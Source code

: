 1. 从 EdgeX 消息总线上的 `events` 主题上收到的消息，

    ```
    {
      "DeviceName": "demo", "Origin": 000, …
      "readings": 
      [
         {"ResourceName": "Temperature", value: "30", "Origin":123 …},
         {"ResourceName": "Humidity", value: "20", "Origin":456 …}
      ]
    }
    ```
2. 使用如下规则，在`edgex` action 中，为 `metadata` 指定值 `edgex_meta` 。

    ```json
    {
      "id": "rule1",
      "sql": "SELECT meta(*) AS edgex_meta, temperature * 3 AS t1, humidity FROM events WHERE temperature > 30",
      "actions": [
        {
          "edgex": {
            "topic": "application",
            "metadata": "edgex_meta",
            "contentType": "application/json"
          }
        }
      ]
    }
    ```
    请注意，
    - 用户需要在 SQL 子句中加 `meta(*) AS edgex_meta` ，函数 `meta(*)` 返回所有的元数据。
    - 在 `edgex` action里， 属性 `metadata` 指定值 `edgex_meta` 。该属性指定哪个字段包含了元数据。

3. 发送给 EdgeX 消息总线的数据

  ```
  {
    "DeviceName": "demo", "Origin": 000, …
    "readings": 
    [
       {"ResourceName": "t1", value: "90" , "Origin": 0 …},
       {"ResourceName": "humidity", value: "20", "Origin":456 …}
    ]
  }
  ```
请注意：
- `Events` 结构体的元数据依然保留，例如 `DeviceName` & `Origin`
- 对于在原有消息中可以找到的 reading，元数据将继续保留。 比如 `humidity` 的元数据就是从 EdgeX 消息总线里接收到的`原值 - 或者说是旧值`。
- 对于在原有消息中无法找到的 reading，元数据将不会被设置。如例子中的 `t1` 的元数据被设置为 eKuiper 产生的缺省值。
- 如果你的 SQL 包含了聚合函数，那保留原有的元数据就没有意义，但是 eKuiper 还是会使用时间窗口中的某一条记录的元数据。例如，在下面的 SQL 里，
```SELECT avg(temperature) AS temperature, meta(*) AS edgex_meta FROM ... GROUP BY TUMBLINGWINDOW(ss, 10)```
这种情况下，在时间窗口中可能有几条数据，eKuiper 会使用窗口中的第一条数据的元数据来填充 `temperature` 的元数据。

▸ EXERCISE DESCRIPTION
Return each line in the records that holds the string "DeviceName".

▸ ANSWER AREA
      "DeviceName": "demo", "Origin": 000, …
    "DeviceName": "demo", "Origin": 000, …
- `Events` 结构体的元数据依然保留，例如 `DeviceName` & `Origin`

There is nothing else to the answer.